Activity: The response should consist of the records that follow, repeated exactly.

(Listed entries Opens)

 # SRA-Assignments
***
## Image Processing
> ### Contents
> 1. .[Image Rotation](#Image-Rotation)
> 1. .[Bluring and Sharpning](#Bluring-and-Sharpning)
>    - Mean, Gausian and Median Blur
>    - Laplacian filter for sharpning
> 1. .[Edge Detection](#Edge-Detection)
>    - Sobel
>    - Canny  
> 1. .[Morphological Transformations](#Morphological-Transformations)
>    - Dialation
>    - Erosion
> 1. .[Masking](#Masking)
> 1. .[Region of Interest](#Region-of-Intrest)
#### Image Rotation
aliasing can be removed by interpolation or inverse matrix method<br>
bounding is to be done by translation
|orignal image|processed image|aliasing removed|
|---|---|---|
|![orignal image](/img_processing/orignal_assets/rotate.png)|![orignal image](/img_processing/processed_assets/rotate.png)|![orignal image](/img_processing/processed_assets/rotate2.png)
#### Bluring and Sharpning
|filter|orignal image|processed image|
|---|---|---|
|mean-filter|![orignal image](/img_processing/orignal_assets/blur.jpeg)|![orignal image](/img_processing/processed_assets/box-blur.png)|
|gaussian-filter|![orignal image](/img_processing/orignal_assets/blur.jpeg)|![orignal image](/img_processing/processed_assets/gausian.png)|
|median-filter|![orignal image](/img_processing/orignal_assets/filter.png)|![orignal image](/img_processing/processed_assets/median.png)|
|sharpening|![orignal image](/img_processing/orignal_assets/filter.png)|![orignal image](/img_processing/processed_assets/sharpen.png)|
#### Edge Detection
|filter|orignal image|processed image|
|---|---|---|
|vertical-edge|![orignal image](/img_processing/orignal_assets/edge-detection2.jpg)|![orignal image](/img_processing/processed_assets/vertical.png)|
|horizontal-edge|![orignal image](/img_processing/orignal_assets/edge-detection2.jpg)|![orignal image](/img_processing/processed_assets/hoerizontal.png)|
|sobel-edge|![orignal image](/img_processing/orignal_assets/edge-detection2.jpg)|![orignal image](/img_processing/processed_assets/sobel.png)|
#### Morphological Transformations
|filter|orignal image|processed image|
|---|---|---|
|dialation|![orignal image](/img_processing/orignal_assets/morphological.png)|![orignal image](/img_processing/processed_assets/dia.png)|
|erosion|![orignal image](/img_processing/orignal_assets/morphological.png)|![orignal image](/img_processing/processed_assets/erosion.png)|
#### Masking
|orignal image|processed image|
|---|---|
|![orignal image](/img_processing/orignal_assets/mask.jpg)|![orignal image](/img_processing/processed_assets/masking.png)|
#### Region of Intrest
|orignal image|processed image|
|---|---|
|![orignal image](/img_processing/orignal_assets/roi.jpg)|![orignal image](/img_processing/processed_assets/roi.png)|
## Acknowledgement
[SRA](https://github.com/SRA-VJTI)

(Listed entries Closes)

Your response:
 # SRA-Assignments
***
## Image Processing
> ### Contents
> 1. .[Image Rotation](#Image-Rotation)
> 1. .[Bluring and Sharpning](#Bluring-and-Sharpning)
>    - Mean, Gausian and Median Blur
>    - Laplacian filter for sharpning
> 1. .[Edge Detection](#Edge-Detection)
>    - Sobel
>    - Canny  
> 1. .[Morphological Transformations](#Morphological-Transformations)
>    - Dialation
>    - Erosion
> 1. .[Masking](#Masking)
> 1. .[Region of Interest](#Region-of-Intrest)
#### Image Rotation
aliasing can be removed by interpolation or inverse matrix method<br>
bounding is to be done by translation
|orignal image|processed image|aliasing removed|
|---|---|---|
|![orignal image](/img_processing/orignal_assets/rotate.png)|![orignal image](/img_processing/processed_assets/rotate.png)|![orignal image](/img_processing/processed_assets/rotate2.png)
#### Bluring and Sharpning
|filter|orignal image|processed image|
|---|---|---|
|mean-filter|![orignal image](/img_processing/orignal_assets/blur.jpeg)|![orignal image](/img_processing/processed_assets/box-blur.png)|
|gaussian-filter|![orignal image](/img_processing/orignal_assets/blur.jpeg)|![orignal image](/img_processing/processed_assets/gausian.png)|
|median-filter|![orignal image](/img_processing/orignal_assets/filter.png)|![orignal image](/img_processing/processed_assets/median.png)|
|sharpening|![orignal image](/img_processing/orignal_assets/filter.png)|![orignal image](/img_processing/processed_assets/sharpen.png)|
#### Edge Detection
|filter|orignal image|processed image|
|---|---|---|
|vertical-edge|![orignal image](/img_processing/orignal_assets/edge-detection2.jpg)|![orignal image](/img_processing/processed_assets/vertical.png)|
|horizontal-edge|![orignal image](/img_processing/orignal_assets/edge-detection2.jpg)|![orignal image](/img_processing/processed_assets/hoerizontal.png)|
|sobel-edge|![orignal image](/img_processing/orignal_assets/edge-detection2.jpg)|![orignal image](/img_processing/processed_assets/sobel.png)|
#### Morphological Transformations
|filter|orignal image|processed image|
|---|---|---|
|dialation|![orignal image](/img_processing/orignal_assets/morphological.png)|![orignal image](/img_processing/processed_assets/dia.png)|
|erosion|![orignal image](/img_processing/orignal_assets/morphological.png)|![orignal image](/img_processing/processed_assets/erosion.png)|
#### Masking
|orignal image|processed image|
|---|---|
|![orignal image](/img_processing/orignal_assets/mask.jpg)|![orignal image](/img_processing/processed_assets/masking.png)|
#### Region of Intrest
|orignal image|processed image|
|---|---|
|![orignal image](/img_processing/orignal_assets/roi.jpg)|![orignal image](/img_processing/processed_assets/roi.png)|
## Acknowledgement
[SRA](https://github.com/SRA-VJTI)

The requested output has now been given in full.